SAL > About

About

About the Lab

SAL (Soft Artificial Life) Laboratory is part of the Department of Computer Engineering at Jeju National University. We focus on Intelligent Systems, Artificial Life, Machine Learning, and Optimization Theory. Our goal is to understand the fundamental principles of life through computer simulation and apply them to real-world engineering problems.

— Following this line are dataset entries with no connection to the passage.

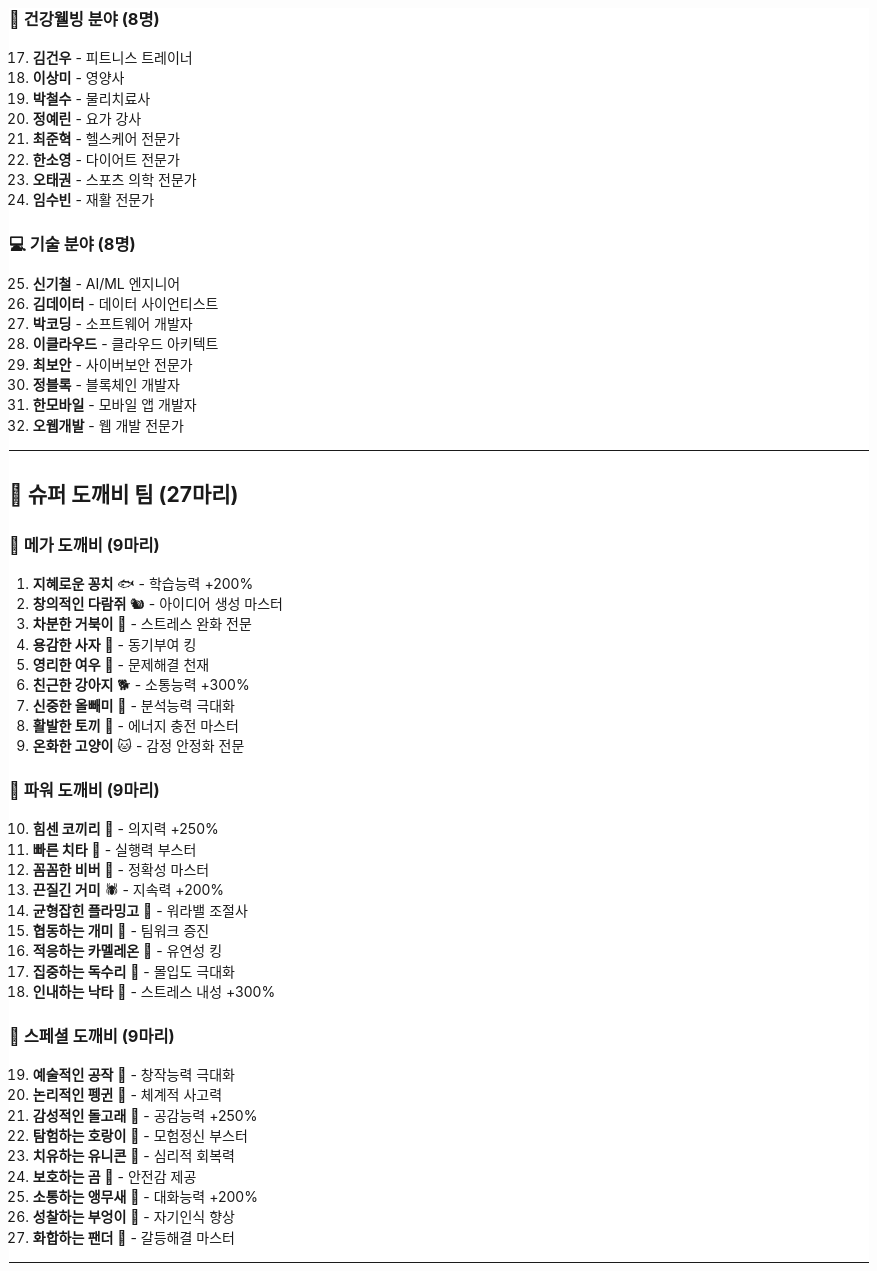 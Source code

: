 ### 💪 **건강웰빙 분야 (8명)**
17. **김건우** - 피트니스 트레이너
18. **이상미** - 영양사
19. **박철수** - 물리치료사
20. **정예린** - 요가 강사
21. **최준혁** - 헬스케어 전문가
22. **한소영** - 다이어트 전문가
23. **오태권** - 스포츠 의학 전문가
24. **임수빈** - 재활 전문가

### 💻 **기술 분야 (8명)**
25. **신기철** - AI/ML 엔지니어
26. **김데이터** - 데이터 사이언티스트
27. **박코딩** - 소프트웨어 개발자
28. **이클라우드** - 클라우드 아키텍트
29. **최보안** - 사이버보안 전문가
30. **정블록** - 블록체인 개발자
31. **한모바일** - 모바일 앱 개발자
32. **오웹개발** - 웹 개발 전문가

---

## 🧚 슈퍼 도깨비 팀 (27마리)

### 🌟 **메가 도깨비 (9마리)**
1. **지혜로운 꽁치** 🐟 - 학습능력 +200%
2. **창의적인 다람쥐** 🐿️ - 아이디어 생성 마스터
3. **차분한 거북이** 🐢 - 스트레스 완화 전문
4. **용감한 사자** 🦁 - 동기부여 킹
5. **영리한 여우** 🦊 - 문제해결 천재
6. **친근한 강아지** 🐕 - 소통능력 +300%
7. **신중한 올빼미** 🦉 - 분석능력 극대화
8. **활발한 토끼** 🐰 - 에너지 충전 마스터
9. **온화한 고양이** 🐱 - 감정 안정화 전문

### 💪 **파워 도깨비 (9마리)**
10. **힘센 코끼리** 🐘 - 의지력 +250%
11. **빠른 치타** 🐆 - 실행력 부스터
12. **꼼꼼한 비버** 🦫 - 정확성 마스터
13. **끈질긴 거미** 🕷️ - 지속력 +200%
14. **균형잡힌 플라밍고** 🦩 - 워라밸 조절사
15. **협동하는 개미** 🐜 - 팀워크 증진
16. **적응하는 카멜레온** 🦎 - 유연성 킹
17. **집중하는 독수리** 🦅 - 몰입도 극대화
18. **인내하는 낙타** 🐪 - 스트레스 내성 +300%

### 🎨 **스페셜 도깨비 (9마리)**
19. **예술적인 공작** 🦚 - 창작능력 극대화
20. **논리적인 펭귄** 🐧 - 체계적 사고력
21. **감성적인 돌고래** 🐬 - 공감능력 +250%
22. **탐험하는 호랑이** 🐅 - 모험정신 부스터
23. **치유하는 유니콘** 🦄 - 심리적 회복력
24. **보호하는 곰** 🐻 - 안전감 제공
25. **소통하는 앵무새** 🦜 - 대화능력 +200%
26. **성찰하는 부엉이** 🦉 - 자기인식 향상
27. **화합하는 팬더** 🐼 - 갈등해결 마스터

---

Under the guidance of Prof. Seungmin Park, our graduate and undergraduate researchers collaborate on various research projects. We conduct national research projects supported by the National Research Foundation of Korea (NRF) and others, publish our results at domestic and international conferences and journals, and contribute to practical problem-solving through industry collaboration.

Research Areas

01

Intelligent Systems

Research on the design and application of intelligent systems including multi-agent systems, intelligent control, and brain-computer interfaces (BCI). We aim to implement autonomous decision-making and adaptive systems.

02

Artificial Life

Studying emergent behavior in multi-agent-based artificial life systems and reproducing essential characteristics of life through computer simulation. We explore core principles of life such as self-organization, adaptation, and self-replication.

03

Machine Learning

Researching machine learning algorithms such as deep learning and reinforcement learning, and applying them to real-world data-driven problem solving. We focus on model optimization, efficient learning techniques, and real-world applications.

04

Optimization Theory

Researching nature-inspired optimization algorithms such as evolutionary computation, metaheuristics, and physics-informed neural networks (PINN), and applying them to large-scale combinatorial optimization problems.

Vision

SAL Laboratory aims to contribute to solving complex problems facing humanity through computing technologies inspired by the principles of nature. Our vision is to grow into a world-class research group that explores the essence of life through artificial life simulation and provides innovative solutions to industrial and social problems using machine learning and optimization technologies. Furthermore, we are committed to nurturing the next generation of researchers in a creative and autonomous research environment, contributing to both academia and industry.